Visualizing Overviews Using Rasterio¶
Here we will visualize the overviews of the blue, green, and red bands of two sample COGs with an AOI centered around midtown Manhattan.
import rasterio
import os
import matplotlib.pyplot as plt
from rasterio.plot import show
import numpy as np
%matplotlib inline
def generate_overviews(image):
with rasterio.open(image) as src:
# Iterate over the blue, green, and red bands
for band in src.indexes[:-1]:
# Get list of overview levels for the band
cog_overview = src.overviews(band)
# Iterate over each level in reverse order
for i in range(len(cog_overview)-1, -1, -1):
overview_image = src.read(band, out_shape=(int(src.height/cog_overview[i]), int(src.width/cog_overview[i])))
# Apply a boolean mask to convert all 0 values in the array to nan
overview_image = overview_image.astype(float)
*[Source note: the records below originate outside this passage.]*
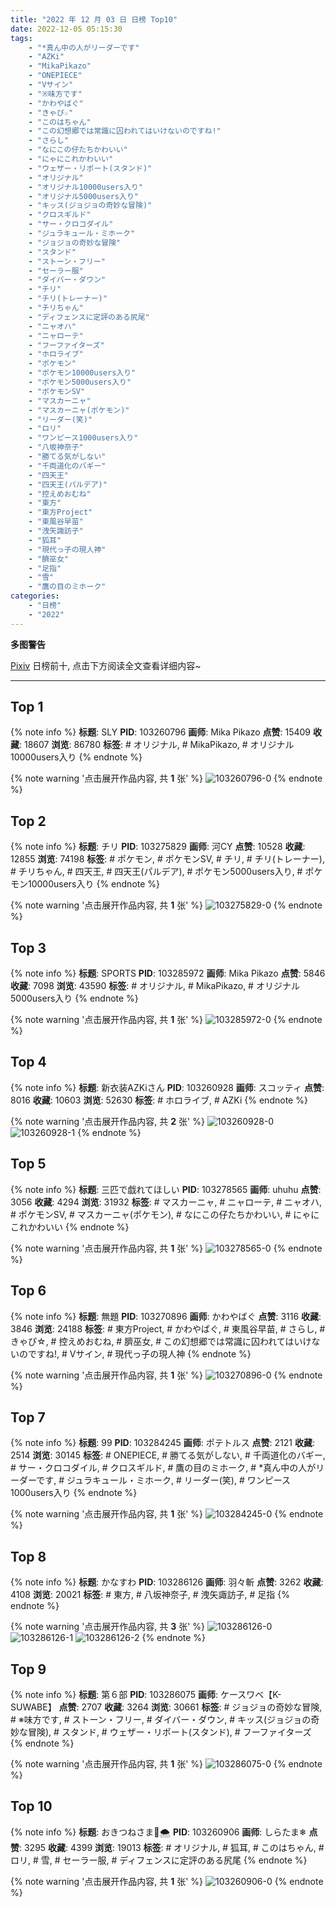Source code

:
 ```yaml
---
title: "2022 年 12 月 03 日 日榜 Top10"
date: 2022-12-05 05:15:30
tags:
    - "*真ん中の人がリーダーです"
    - "AZKi"
    - "MikaPikazo"
    - "ONEPIECE"
    - "Vサイン"
    - "※味方です"
    - "かわやばぐ"
    - "きゃぴ☆"
    - "このはちゃん"
    - "この幻想郷では常識に囚われてはいけないのですね!"
    - "さらし"
    - "なにこの仔たちかわいい"
    - "にゃにこれかわいい"
    - "ウェザー・リポート(スタンド)"
    - "オリジナル"
    - "オリジナル10000users入り"
    - "オリジナル5000users入り"
    - "キッス(ジョジョの奇妙な冒険)"
    - "クロスギルド"
    - "サー・クロコダイル"
    - "ジュラキュール・ミホーク"
    - "ジョジョの奇妙な冒険"
    - "スタンド"
    - "ストーン・フリー"
    - "セーラー服"
    - "ダイバー・ダウン"
    - "チリ"
    - "チリ(トレーナー)"
    - "チリちゃん"
    - "ディフェンスに定評のある尻尾"
    - "ニャオハ"
    - "ニャローテ"
    - "フーファイターズ"
    - "ホロライブ"
    - "ポケモン"
    - "ポケモン10000users入り"
    - "ポケモン5000users入り"
    - "ポケモンSV"
    - "マスカーニャ"
    - "マスカーニャ(ポケモン)"
    - "リーダー(笑)"
    - "ロリ"
    - "ワンピース1000users入り"
    - "八坂神奈子"
    - "勝てる気がしない"
    - "千両道化のバギー"
    - "四天王"
    - "四天王(パルデア)"
    - "控えめおむね"
    - "東方"
    - "東方Project"
    - "東風谷早苗"
    - "洩矢諏訪子"
    - "狐耳"
    - "現代っ子の現人神"
    - "臍巫女"
    - "足指"
    - "雪"
    - "鷹の目のミホーク"
categories:
    - "日榜"
    - "2022"
---
```


<i class="fa fa-triangle-exclamation"></i>**多图警告**<i class="fa fa-triangle-exclamation"></i>

[Pixiv](https://www.pixiv.net/) 日榜前十, 点击下方阅读全文查看详细内容~

<!-- more -->

---

## Top 1

{% note info %}
**标题**: SLY
**PID**: 103260796 **画师**: Mika Pikazo
**点赞**: 15409 **收藏**: 18607 **浏览**: 86780
**标签**: # オリジナル, # MikaPikazo, # オリジナル10000users入り
{% endnote %}

{% note warning '点击展开作品内容, 共 **1** 张' %}
![103260796-0](https://i.pixiv.re/img-original/img/2022/12/02/00/00/04/103260796_p0.png)
{% endnote %}

## Top 2

{% note info %}
**标题**: チリ
**PID**: 103275829 **画师**: 河CY
**点赞**: 10528 **收藏**: 12855 **浏览**: 74198
**标签**: # ポケモン, # ポケモンSV, # チリ, # チリ(トレーナー), # チリちゃん, # 四天王, # 四天王(パルデア), # ポケモン5000users入り, # ポケモン10000users入り
{% endnote %}

{% note warning '点击展开作品内容, 共 **1** 张' %}
![103275829-0](https://i.pixiv.re/img-original/img/2022/12/02/17/59/38/103275829_p0.jpg)
{% endnote %}

## Top 3

{% note info %}
**标题**: SPORTS
**PID**: 103285972 **画师**: Mika Pikazo
**点赞**: 5846 **收藏**: 7098 **浏览**: 43590
**标签**: # オリジナル, # MikaPikazo, # オリジナル5000users入り
{% endnote %}

{% note warning '点击展开作品内容, 共 **1** 张' %}
![103285972-0](https://i.pixiv.re/img-original/img/2022/12/03/00/00/02/103285972_p0.png)
{% endnote %}

## Top 4

{% note info %}
**标题**: 新衣装AZKiさん
**PID**: 103260928 **画师**: スコッティ
**点赞**: 8016 **收藏**: 10603 **浏览**: 52630
**标签**: # ホロライブ, # AZKi
{% endnote %}

{% note warning '点击展开作品内容, 共 **2** 张' %}
![103260928-0](https://i.pixiv.re/img-original/img/2022/12/02/00/00/19/103260928_p0.jpg)
![103260928-1](https://i.pixiv.re/img-original/img/2022/12/02/00/00/19/103260928_p1.jpg)
{% endnote %}

## Top 5

{% note info %}
**标题**: 三匹で戯れてほしい
**PID**: 103278565 **画师**: uhuhu
**点赞**: 3056 **收藏**: 4294 **浏览**: 31932
**标签**: # マスカーニャ, # ニャローテ, # ニャオハ, # ポケモンSV, # マスカーニャ(ポケモン), # なにこの仔たちかわいい, # にゃにこれかわいい
{% endnote %}

{% note warning '点击展开作品内容, 共 **1** 张' %}
![103278565-0](https://i.pixiv.re/img-original/img/2022/12/02/19/48/44/103278565_p0.jpg)
{% endnote %}

## Top 6

{% note info %}
**标题**: 無題
**PID**: 103270896 **画师**: かわやばぐ
**点赞**: 3116 **收藏**: 3846 **浏览**: 24188
**标签**: # 東方Project, # かわやばぐ, # 東風谷早苗, # さらし, # きゃぴ☆, # 控えめおむね, # 臍巫女, # この幻想郷では常識に囚われてはいけないのですね!, # Vサイン, # 現代っ子の現人神
{% endnote %}

{% note warning '点击展开作品内容, 共 **1** 张' %}
![103270896-0](https://i.pixiv.re/img-original/img/2022/12/02/12/36/17/103270896_p0.jpg)
{% endnote %}

## Top 7

{% note info %}
**标题**: 99
**PID**: 103284245 **画师**: ポテトルス
**点赞**: 2121 **收藏**: 2514 **浏览**: 30145
**标签**: # ONEPIECE, # 勝てる気がしない, # 千両道化のバギー, # サー・クロコダイル, # クロスギルド, # 鷹の目のミホーク, # *真ん中の人がリーダーです, # ジュラキュール・ミホーク, # リーダー(笑), # ワンピース1000users入り
{% endnote %}

{% note warning '点击展开作品内容, 共 **1** 张' %}
![103284245-0](https://i.pixiv.re/img-original/img/2022/12/02/23/03/03/103284245_p0.jpg)
{% endnote %}

## Top 8

{% note info %}
**标题**: かなすわ
**PID**: 103286126 **画师**: 羽々斬
**点赞**: 3262 **收藏**: 4108 **浏览**: 20021
**标签**: # 東方, # 八坂神奈子, # 洩矢諏訪子, # 足指
{% endnote %}

{% note warning '点击展开作品内容, 共 **3** 张' %}
![103286126-0](https://i.pixiv.re/img-original/img/2022/12/03/00/00/19/103286126_p0.png)
![103286126-1](https://i.pixiv.re/img-original/img/2022/12/03/00/00/19/103286126_p1.png)
![103286126-2](https://i.pixiv.re/img-original/img/2022/12/03/00/00/19/103286126_p2.png)
{% endnote %}

## Top 9

{% note info %}
**标题**: 第６部
**PID**: 103286075 **画师**: ケースワベ【K-SUWABE】
**点赞**: 2707 **收藏**: 3264 **浏览**: 30661
**标签**: # ジョジョの奇妙な冒険, # ※味方です, # ストーン・フリー, # ダイバー・ダウン, # キッス(ジョジョの奇妙な冒険), # スタンド, # ウェザー・リポート(スタンド), # フーファイターズ
{% endnote %}

{% note warning '点击展开作品内容, 共 **1** 张' %}
![103286075-0](https://i.pixiv.re/img-original/img/2022/12/03/00/00/13/103286075_p0.jpg)
{% endnote %}

## Top 10

{% note info %}
**标题**: おきつねさま🦊🌨️
**PID**: 103260906 **画师**: しらたま❄
**点赞**: 3295 **收藏**: 4399 **浏览**: 19013
**标签**: # オリジナル, # 狐耳, # このはちゃん, # ロリ, # 雪, # セーラー服, # ディフェンスに定評のある尻尾
{% endnote %}

{% note warning '点击展开作品内容, 共 **1** 张' %}
![103260906-0](https://i.pixiv.re/img-original/img/2022/12/02/00/00/15/103260906_p0.png)
{% endnote %}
overview_image[np.where(overview_image==0)] = np.nan
# Plot each overview
plt.figure(figsize=(20, 15))
plt.xlabel("Columns", fontsize=20)
plt.ylabel("Rows", fontsize=20)
plt.title('Overview: Band: {} -- Zoom Level {} -- Modified height: {}, Modified Width: {}'.format(band, cog_overview[i], overview_image.shape[0], overview_image.shape[1]), fontsize=20)
plt.imshow(overview_image)
plt.show()
# Can replace with any sample COG of your choosing
analytic_image = os.getcwd() + '/20210514_145807_70_2455_3B_AnalyticMS.tif'
visual_image = os.getcwd() + '/'+ '4478803_1857818_2021-05-14_227b_RGB_Visual.tif'
Let's take a look at the analytic image. For each band, we are taking a decimated read of the image at the different overviews, or zoom factors(often seen in factors of 2). We can see the image transition from from a quite detailed view to a progressively coarser, less refined resolution. The visual effects become most noticeable at the highest overview level.
overviews = generate_overviews(analytic_image)